Solved: Internet bandwidth management using cisco devices

fahim · ‎07-18-2009

Hi all

I have a need to maintain an internal SLA with some of the clients that are sitting in our premises. They want reassurance that of the total 16MB leased internet link that we have to the cloud, a minimum of 4MB is assured to them at all times. I have a web gateway / proxy appliance that doesn't have such a functionality.

I also have ASA and 2800 routers at the edge. Can I do this using them in any way? What are my other 3rd party options?

Joseph W. Doherty · ‎07-20-2009

"When you define the class 'cust1', where do we pick the 'cust1' value from and the class contituents? "

That would be defined in a "class-map". Attributes you can match on are, depending on the platforms, an enhancement of ACLs (although ACLs can be part). Lots of information within the Cisco site - look for CBWFQ.

"Can I use my Windows Radius 802.1x (IAS) integratiion with my Router to define the AD groups within my router classes? "

Don't believe so, unless somehow you can AD groups tag packets. (Might be possible at the host level.)

"Unfortunately, the clients are spread much beyong the value of 4, they are about 50 and very dynamically changing within my AD groups."

As prior answer, AD relationship can be an issue. On issue of 50 groups, you can defined that many with CBWFQ (more actually), but the reason I noted 4, beyond 4 groups you can't guarantee all 50 groups might obtain 4 Mbps unless you have 50x that bandwidth. You might guarantee each group obtains an equal share of bandwidth.

View solution in original post

Joseph W. Doherty · ‎07-19-2009

I assume you have 4 or fewer internal customers, and if 4, there's no other bandwidth usage for "overhead" that would preclude your minimum bandwidth guarantee?

If you can easily identify the traffic per customer, a 2800 (powerful enough model to support 16 Mbps duplex) could use a CBWFQ policy to deliver part of such a guarantee (for outbound traffic).

e.g.

policy-map sample

class cust1

bandwidth 4000000

class cust2

bandwidth 4000000

class cust3

bandwidth 4000000

class cust4

bandwidth 4000000

You also need to change max reserved bandwidth on the outbound interface.

2800 can not provide what you've described, i.e. minimum 4 MB(bs), inbound.

I'm unfamilar with the ASAs, but suspect they might be unable to provide for your requirement.

As to 3rd party, products such as Packeteer's PacketShaper (and their competitors) might meet your requirement.

fahim · ‎07-19-2009

Thanks Joseph!

When you define the class 'cust1', where do we pick the 'cust1' value from and the class contituents?

Can I use my Windows Radius 802.1x (IAS) integratiion with my Router to define the AD groups within my router classes?

Unfortunately, the clients are spread much beyong the value of 4, they are about 50 and very dynamically changing within my AD groups.

Joseph W. Doherty · ‎07-20-2009

"When you define the class 'cust1', where do we pick the 'cust1' value from and the class contituents? "

That would be defined in a "class-map". Attributes you can match on are, depending on the platforms, an enhancement of ACLs (although ACLs can be part).

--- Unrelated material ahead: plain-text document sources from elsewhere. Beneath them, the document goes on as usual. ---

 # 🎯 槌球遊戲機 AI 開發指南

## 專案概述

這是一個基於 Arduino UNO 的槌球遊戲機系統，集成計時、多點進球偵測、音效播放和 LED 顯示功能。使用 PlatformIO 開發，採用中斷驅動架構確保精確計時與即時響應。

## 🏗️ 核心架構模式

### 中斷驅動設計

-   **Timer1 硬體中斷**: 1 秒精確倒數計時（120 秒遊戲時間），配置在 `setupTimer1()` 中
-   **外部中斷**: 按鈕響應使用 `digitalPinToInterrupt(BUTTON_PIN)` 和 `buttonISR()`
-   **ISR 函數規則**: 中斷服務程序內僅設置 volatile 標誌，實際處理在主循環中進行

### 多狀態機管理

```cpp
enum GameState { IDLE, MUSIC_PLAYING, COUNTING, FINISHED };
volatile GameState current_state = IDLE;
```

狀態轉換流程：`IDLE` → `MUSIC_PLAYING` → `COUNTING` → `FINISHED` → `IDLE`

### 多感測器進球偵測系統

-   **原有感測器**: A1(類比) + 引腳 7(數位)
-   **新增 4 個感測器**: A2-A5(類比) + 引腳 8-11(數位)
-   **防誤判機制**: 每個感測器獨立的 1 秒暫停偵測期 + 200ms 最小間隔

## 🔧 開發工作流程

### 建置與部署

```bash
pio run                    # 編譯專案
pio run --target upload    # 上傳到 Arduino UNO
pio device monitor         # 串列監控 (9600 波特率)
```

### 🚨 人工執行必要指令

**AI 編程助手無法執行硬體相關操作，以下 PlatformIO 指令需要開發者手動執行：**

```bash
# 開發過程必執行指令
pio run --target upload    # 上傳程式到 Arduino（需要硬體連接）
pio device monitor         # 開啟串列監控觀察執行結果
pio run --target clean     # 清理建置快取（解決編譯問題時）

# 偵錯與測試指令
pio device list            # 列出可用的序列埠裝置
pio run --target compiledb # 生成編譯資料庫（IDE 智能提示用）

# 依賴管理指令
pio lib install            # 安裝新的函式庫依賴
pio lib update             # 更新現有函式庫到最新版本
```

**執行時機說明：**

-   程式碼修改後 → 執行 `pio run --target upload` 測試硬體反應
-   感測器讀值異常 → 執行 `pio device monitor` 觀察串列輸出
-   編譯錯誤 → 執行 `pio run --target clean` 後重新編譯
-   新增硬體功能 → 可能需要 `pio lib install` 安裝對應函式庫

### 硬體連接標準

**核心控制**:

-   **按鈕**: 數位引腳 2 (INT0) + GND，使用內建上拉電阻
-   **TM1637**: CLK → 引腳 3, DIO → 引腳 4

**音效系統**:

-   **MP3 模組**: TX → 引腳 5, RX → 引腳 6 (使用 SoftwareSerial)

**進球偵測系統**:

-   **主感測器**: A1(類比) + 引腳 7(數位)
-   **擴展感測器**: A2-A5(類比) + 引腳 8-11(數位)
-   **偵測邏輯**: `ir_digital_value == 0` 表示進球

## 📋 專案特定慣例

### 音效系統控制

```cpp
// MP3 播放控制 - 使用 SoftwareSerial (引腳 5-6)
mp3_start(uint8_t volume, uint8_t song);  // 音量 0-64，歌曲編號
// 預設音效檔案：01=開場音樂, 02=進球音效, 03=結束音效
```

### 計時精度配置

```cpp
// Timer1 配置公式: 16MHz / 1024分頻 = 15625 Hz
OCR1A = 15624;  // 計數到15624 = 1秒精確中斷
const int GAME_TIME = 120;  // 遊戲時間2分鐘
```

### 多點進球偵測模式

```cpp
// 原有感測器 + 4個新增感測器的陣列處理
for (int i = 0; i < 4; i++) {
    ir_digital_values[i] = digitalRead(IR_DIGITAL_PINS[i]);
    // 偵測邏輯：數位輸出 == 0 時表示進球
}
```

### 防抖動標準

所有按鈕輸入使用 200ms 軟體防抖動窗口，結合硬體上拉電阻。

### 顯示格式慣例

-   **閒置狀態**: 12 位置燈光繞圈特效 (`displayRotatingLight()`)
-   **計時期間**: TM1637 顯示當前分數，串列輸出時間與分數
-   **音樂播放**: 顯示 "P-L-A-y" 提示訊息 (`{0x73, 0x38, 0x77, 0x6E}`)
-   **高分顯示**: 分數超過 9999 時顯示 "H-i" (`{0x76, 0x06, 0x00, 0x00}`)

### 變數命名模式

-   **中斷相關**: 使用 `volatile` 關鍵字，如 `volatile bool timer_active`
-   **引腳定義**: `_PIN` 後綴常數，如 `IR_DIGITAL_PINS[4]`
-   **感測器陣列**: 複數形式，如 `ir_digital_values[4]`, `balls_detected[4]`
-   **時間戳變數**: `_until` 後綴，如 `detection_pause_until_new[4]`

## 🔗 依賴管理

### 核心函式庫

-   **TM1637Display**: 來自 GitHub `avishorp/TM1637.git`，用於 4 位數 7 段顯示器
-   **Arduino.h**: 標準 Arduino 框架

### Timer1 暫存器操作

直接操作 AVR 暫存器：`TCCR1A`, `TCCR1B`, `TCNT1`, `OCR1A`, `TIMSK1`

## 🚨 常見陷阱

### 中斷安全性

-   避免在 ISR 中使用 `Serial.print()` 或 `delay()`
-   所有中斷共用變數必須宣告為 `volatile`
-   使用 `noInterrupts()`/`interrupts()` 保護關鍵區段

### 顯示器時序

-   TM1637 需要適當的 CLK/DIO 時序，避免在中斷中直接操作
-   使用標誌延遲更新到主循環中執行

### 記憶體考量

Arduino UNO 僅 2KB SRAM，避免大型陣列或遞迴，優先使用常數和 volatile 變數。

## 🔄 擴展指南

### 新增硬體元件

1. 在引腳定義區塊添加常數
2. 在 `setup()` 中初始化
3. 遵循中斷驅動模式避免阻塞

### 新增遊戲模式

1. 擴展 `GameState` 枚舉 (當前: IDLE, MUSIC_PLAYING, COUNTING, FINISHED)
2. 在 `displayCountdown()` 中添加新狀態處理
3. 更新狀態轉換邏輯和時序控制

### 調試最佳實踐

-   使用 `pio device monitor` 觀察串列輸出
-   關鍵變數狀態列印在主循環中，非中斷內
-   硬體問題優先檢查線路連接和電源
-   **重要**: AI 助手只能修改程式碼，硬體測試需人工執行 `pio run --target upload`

Lots of information within the Cisco site - look for CBWFQ.

"Can I use my Windows Radius 802.1x (IAS) integratiion with my Router to define the AD groups within my router classes? "

Don't believe so, unless somehow you can AD groups tag packets. (Might be possible at the host level.)

"Unfortunately, the clients are spread much beyong the value of 4, they are about 50 and very dynamically changing within my AD groups."

As prior answer, AD relationship can be an issue. On issue of 50 groups, you can defined that many with CBWFQ (more actually), but the reason I noted 4, beyond 4 groups you can't guarantee all 50 groups might obtain 4 Mbps unless you have 50x that bandwidth. You might guarantee each group obtains an equal share of bandwidth.